(Entries taken from a collection)
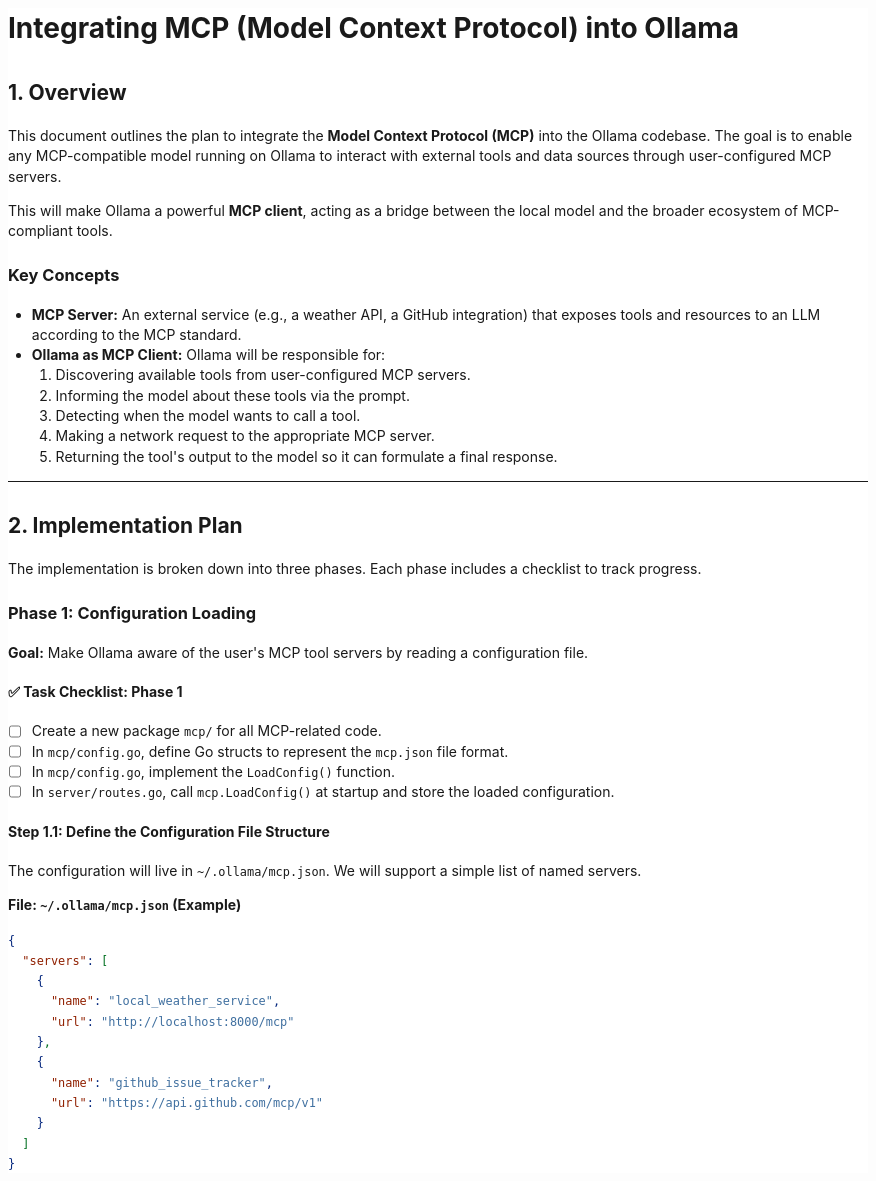 # Integrating MCP (Model Context Protocol) into Ollama

## 1. Overview

This document outlines the plan to integrate the **Model Context Protocol (MCP)** into the Ollama codebase. The goal is to enable any MCP-compatible model running on Ollama to interact with external tools and data sources through user-configured MCP servers.

This will make Ollama a powerful **MCP client**, acting as a bridge between the local model and the broader ecosystem of MCP-compliant tools.

### Key Concepts

*   **MCP Server:** An external service (e.g., a weather API, a GitHub integration) that exposes tools and resources to an LLM according to the MCP standard.
*   **Ollama as MCP Client:** Ollama will be responsible for:
    1.  Discovering available tools from user-configured MCP servers.
    2.  Informing the model about these tools via the prompt.
    3.  Detecting when the model wants to call a tool.
    4.  Making a network request to the appropriate MCP server.
    5.  Returning the tool's output to the model so it can formulate a final response.

---

## 2. Implementation Plan

The implementation is broken down into three phases. Each phase includes a checklist to track progress.

### Phase 1: Configuration Loading

**Goal:** Make Ollama aware of the user's MCP tool servers by reading a configuration file.

#### ✅ Task Checklist: Phase 1

-   [ ] Create a new package `mcp/` for all MCP-related code.
-   [ ] In `mcp/config.go`, define Go structs to represent the `mcp.json` file format.
-   [ ] In `mcp/config.go`, implement the `LoadConfig()` function.
-   [ ] In `server/routes.go`, call `mcp.LoadConfig()` at startup and store the loaded configuration.

#### Step 1.1: Define the Configuration File Structure

The configuration will live in `~/.ollama/mcp.json`. We will support a simple list of named servers.

**File: `~/.ollama/mcp.json` (Example)**
```json
{
  "servers": [
    {
      "name": "local_weather_service",
      "url": "http://localhost:8000/mcp"
    },
    {
      "name": "github_issue_tracker",
      "url": "https://api.github.com/mcp/v1"
    }
  ]
}
```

▶ **TRY IT**
Only the lines from the first line of the entries through the line containing "## 1. Overview" should be output, exactly as they are, without pictures.

▶ **TASK RESULT**
 # Integrating MCP (Model Context Protocol) into Ollama

## 1. Overview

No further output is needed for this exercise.